Using the R function call for F distribution,
$F_{0.05}(4,28)~=~qf(0.95,3,24)~=~3.01$
The critical region for rejection of null hypothesis is $~~F \ge 3.01$.
Since the computed value $F=11.26$ is outside the critical region, the null hypothesis $H_0 : \mu_1=\mu_2=\mu_3=\mu_4$ is rejected to a sinificant level of 0.05. We accept the alternate hypothesis to state that the four population means are not equal.
R has many functions to perform one way anova, as shown below:
R scripts
In R, two functions namely aov() and oneway.test()
perform one way anova. They have a very specific inut data structure in the form of a 2 column data frame with category and values of data.
First step is to create the input file from data. Te second step is to run call the functions in R script.
For example, consider the cholesterol level data among four groups Group-1, Group-2, Group-3
and Group-4 presented in Example-1. We show it below:
Group−1 : 220 214 203 184 186 200 165
Group−2 : 262 193 225 200 164 266 179
Group−3 : 272 192 190 208 231 235 141
Group−4 : 190 255 247 278 230 269 289
We shorten the names to G1, G2, g3 and G4.
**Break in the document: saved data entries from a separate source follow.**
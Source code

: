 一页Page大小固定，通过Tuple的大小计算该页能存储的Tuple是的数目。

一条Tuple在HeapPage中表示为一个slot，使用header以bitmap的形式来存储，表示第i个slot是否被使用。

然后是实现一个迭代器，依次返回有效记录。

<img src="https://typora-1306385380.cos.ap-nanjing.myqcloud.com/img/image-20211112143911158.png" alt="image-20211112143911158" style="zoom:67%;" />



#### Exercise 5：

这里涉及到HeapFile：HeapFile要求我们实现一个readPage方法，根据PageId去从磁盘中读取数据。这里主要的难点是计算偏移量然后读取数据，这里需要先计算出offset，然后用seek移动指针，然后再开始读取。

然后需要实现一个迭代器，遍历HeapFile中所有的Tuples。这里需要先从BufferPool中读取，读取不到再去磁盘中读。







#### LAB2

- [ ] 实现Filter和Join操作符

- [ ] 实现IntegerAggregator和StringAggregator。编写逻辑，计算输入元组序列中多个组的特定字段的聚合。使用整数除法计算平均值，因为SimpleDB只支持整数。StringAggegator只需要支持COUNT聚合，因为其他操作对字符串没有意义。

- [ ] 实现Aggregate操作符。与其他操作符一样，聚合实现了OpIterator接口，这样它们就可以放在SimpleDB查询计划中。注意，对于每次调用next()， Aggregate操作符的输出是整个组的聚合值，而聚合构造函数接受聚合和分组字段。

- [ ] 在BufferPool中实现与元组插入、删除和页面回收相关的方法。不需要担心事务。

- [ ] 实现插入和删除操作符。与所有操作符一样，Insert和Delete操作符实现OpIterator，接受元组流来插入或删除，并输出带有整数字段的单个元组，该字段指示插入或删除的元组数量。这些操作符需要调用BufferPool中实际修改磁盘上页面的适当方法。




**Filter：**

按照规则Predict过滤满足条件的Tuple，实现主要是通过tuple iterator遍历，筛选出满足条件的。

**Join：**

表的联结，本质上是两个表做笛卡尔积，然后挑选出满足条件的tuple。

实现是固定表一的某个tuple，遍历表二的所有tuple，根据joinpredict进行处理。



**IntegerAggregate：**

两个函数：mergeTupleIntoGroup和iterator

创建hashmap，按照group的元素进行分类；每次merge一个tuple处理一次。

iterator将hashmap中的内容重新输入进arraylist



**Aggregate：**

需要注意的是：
These 4 setscan be written as a two column data in which first column is the value against
which the group label is given. See below:
(two colums can be tb separated(*.txt file) or comman separated (*.csv file)
value group
220 g1
214 g1
203 g1
184 g1
186 g1
200 g1
165 g1
262 g2
193 g2
225 g2
200 g2
164 g2
266 g2
179 g2
272 g3
192 g3
190 g3
208 g3
231 g3
235 g3
141 g3
190 g4
255 g4
247 g4
278 g4
230 g4
269 g4
289 g4
The above data format is stored as a text file with a txt extension.
We give some name like, "cholesterol_anova_data.txt".
It can also be stored as a comma separated csv format.
This has the advantage that we can handle data sets of different lengths.
If you store it as data frame, then many NA's may be required to make them equaal length.
Above format is better.
Once this file "anova_data.txt" is ready, we can write an R script
for performing one factor ANOVA as follows:
##analysis of oneway anova in R
## read data into a frame called "dat"
dat = read.table("cholesterol_anova_data.txt", header=TRUE)
## compute and print the mean values of groups
print( mean(dat$value[dat$group=="g1"]) )
print( mean(dat$value[dat$group=="g2"]) )
print( mean(dat$value[dat$group=="g3"]) )
print( mean(dat$value[dat$group=="g4"]) )
## box plot to compare the data sets
boxplot(dat$value ~ dat$group, col="red")
# one way anova test. Default assumption is variances not equal.
oneway.test(dat$value~dat$group)
# To make variences equal, set parameter
oneway.test(dat$value~dat$group, var.equal=TRUE)
# Run anov function
aov.out = aov(count ~ spray, data=InsectSprays)
summary(aov.out)
(i) In the above script, the call boxplot(dat$value ~ dat$group, col="red") creates the following plot:
We can clearly see that there is a substantial difference of means within the four data sets.
(ii) The function call oneway.test(dat$value~dat$group) with the assumption that the variances are equal (default assumption) to print the following results:
One-way analysis of means (not assuming equal variances)
data: dat$value and dat$group
F = 4.3553, num df = 3.000, denom df = 12.568, p-value = 0.02577
For a F statisti value of 4.355 with 3 degrees of freedom, the p-value for the test is 0.02577. If we set an \(\small{\alpha=0.05}\), this rejects the null hypothesis that the mean cholesterol levels for the 4 groups are equal
(iii) The function call oneway.test(dat$value~dat$group, var.equal=TRUE) performs the test with the assumptions of unequal variances among four distributions and prints similar results:
One-way analysis of means
data: dat$value and dat$group
F = 3.2646, num df = 3, denom df = 24, p-value = 0.03884
(iii) The function call aov.out = aov(count ~ spray, data=InsectSprays) and its summary print the following information:
Df Sum Sq Mean Sq F value Pr(> F)
spray 5 2669 533.8 34.7 > 2e-16 ***
Residuals 66 1015 15.4
---
Signif. codes: 0 ‘***’ 0.001 ‘**’ 0.01 ‘*’ 0.05 ‘.’ 0.1 ‘ ’ 1
In this case, the statistical significance is extremenly small.